== Records shown ==

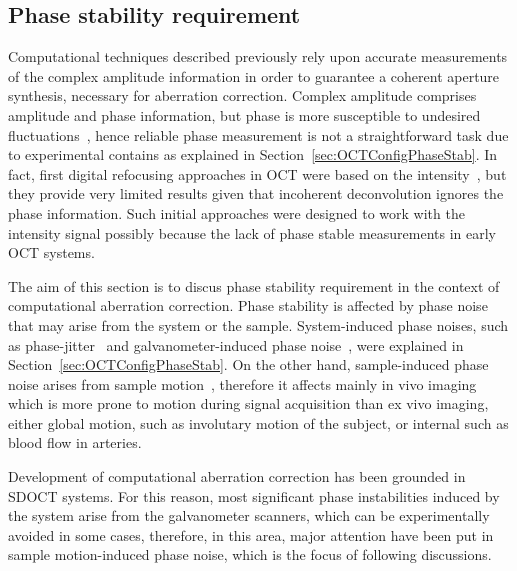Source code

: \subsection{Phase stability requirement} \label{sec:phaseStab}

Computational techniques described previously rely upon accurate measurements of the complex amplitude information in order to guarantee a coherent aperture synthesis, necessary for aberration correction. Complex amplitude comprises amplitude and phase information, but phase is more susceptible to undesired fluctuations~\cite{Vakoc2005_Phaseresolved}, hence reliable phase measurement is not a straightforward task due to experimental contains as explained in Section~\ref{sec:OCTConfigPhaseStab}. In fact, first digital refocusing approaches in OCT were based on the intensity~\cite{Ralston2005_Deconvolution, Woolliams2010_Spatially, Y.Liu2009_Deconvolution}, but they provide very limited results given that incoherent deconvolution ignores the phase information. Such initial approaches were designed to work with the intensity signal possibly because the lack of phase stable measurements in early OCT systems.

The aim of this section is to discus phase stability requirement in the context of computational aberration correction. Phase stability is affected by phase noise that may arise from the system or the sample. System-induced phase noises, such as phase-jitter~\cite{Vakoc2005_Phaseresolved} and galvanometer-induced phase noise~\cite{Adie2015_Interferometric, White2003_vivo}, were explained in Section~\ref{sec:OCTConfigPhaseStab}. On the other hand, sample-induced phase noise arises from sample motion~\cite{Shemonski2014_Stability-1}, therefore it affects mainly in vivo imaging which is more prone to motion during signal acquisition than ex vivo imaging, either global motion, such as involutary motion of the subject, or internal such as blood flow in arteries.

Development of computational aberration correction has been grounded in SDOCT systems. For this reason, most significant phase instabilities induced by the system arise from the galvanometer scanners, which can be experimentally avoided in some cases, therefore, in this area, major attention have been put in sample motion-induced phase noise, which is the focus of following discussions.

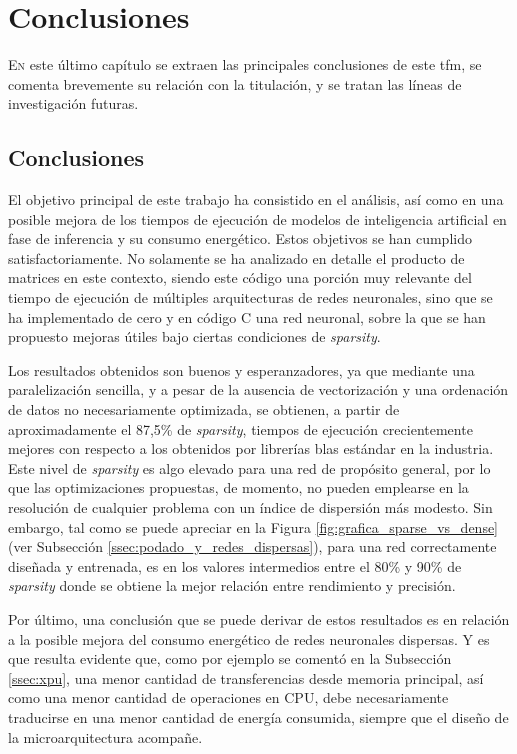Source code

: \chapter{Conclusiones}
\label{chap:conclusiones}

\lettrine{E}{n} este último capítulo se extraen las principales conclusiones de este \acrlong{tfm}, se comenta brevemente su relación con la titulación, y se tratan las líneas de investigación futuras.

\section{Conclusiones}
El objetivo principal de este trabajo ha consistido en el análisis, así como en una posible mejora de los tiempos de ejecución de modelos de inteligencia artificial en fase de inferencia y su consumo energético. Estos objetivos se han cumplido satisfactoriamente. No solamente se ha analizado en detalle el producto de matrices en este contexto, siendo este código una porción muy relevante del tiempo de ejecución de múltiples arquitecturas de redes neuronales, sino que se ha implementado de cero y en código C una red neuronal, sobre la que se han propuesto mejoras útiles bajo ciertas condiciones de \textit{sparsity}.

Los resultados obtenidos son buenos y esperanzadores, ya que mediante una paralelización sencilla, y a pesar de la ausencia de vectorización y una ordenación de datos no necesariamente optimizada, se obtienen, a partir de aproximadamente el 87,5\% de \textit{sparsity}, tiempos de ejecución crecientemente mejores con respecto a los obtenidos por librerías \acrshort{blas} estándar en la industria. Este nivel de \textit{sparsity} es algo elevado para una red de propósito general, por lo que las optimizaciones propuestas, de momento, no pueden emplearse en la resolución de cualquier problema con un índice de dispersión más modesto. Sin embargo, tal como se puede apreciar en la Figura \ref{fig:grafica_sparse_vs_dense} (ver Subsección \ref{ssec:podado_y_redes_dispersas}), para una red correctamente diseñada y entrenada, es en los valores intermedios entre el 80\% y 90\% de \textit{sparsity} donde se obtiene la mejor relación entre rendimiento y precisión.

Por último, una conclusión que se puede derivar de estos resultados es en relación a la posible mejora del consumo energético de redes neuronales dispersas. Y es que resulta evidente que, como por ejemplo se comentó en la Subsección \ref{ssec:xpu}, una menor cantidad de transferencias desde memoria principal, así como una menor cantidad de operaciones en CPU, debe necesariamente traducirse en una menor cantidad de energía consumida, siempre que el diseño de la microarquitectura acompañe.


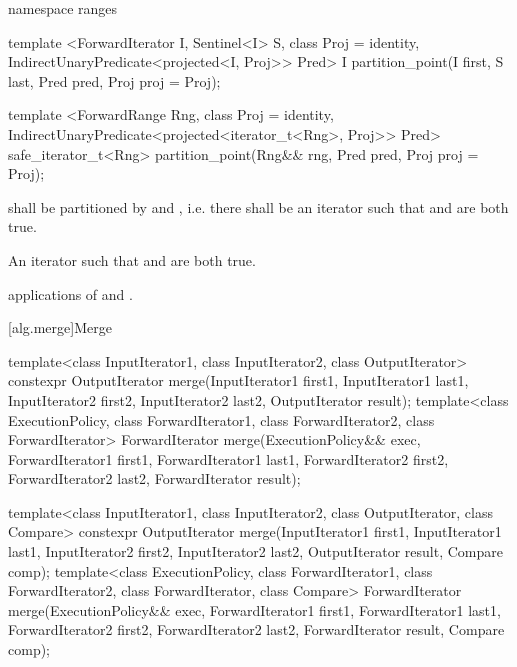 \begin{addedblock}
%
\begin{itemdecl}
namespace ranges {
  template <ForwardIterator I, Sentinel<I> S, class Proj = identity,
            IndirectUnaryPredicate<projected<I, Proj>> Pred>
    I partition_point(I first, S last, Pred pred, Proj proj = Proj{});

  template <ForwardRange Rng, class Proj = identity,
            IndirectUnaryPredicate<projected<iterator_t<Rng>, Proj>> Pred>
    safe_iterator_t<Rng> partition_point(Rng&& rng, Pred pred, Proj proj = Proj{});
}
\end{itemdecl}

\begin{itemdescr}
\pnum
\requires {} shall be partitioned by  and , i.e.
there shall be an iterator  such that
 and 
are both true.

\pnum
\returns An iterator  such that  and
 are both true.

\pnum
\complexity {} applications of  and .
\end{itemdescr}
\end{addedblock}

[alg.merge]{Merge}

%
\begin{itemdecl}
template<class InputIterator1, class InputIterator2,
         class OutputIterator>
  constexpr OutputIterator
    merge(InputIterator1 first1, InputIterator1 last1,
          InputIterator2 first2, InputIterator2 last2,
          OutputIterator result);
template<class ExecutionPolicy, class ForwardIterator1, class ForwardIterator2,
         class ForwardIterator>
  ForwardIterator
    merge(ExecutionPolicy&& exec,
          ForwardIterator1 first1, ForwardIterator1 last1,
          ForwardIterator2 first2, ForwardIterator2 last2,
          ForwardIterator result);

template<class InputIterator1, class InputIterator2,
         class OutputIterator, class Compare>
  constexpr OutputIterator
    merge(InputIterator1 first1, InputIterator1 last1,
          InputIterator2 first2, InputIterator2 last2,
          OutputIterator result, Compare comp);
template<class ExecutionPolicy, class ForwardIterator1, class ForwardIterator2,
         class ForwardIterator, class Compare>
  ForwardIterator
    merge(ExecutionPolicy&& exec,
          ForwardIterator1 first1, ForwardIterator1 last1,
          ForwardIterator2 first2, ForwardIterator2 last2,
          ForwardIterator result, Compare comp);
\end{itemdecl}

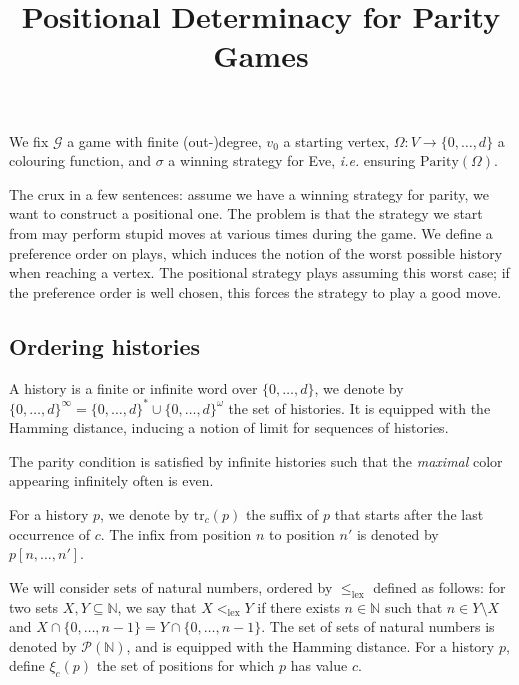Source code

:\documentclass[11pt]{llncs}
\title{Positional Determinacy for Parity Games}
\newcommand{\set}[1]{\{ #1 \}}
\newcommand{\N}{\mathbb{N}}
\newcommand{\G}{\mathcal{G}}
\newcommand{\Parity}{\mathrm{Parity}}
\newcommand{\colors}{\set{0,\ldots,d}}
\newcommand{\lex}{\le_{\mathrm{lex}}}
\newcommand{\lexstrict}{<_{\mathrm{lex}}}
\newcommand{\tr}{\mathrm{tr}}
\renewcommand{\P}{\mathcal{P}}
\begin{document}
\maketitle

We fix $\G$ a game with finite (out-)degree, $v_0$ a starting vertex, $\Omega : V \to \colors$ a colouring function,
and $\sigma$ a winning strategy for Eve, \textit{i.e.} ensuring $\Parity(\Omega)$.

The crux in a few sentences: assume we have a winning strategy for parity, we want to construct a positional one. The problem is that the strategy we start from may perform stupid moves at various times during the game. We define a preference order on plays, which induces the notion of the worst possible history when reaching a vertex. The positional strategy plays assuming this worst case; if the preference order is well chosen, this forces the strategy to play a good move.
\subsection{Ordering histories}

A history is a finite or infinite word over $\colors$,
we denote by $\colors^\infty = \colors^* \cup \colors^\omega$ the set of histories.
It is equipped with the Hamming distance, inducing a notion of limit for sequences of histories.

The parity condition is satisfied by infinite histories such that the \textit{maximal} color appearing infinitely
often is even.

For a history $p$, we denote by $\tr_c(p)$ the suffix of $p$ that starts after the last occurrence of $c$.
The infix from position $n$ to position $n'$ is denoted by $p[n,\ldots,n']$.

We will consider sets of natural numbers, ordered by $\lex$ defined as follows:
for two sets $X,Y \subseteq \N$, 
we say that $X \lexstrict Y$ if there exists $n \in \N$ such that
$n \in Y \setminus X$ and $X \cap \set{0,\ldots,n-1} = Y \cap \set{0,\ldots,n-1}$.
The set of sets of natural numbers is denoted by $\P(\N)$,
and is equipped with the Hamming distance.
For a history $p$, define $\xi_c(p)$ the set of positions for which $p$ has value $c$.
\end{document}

===

**Task description**
Please reproduce, word for word, every line from the first line of the records above through the line containing "Computational techniques described", and leave out the pictures.

**Result**
Source code

: \subsection{Phase stability requirement} \label{sec:phaseStab}

Computational techniques described previously rely upon accurate measurements of the complex amplitude information in order to guarantee a coherent aperture synthesis, necessary for aberration correction. Complex amplitude comprises amplitude and phase information, but phase is more susceptible to undesired fluctuations~\cite{Vakoc2005_Phaseresolved}, hence reliable phase measurement is not a straightforward task due to experimental contains as explained in Section~\ref{sec:OCTConfigPhaseStab}. In fact, first digital refocusing approaches in OCT were based on the intensity~\cite{Ralston2005_Deconvolution, Woolliams2010_Spatially, Y.Liu2009_Deconvolution}, but they provide very limited results given that incoherent deconvolution ignores the phase information. Such initial approaches were designed to work with the intensity signal possibly because the lack of phase stable measurements in early OCT systems.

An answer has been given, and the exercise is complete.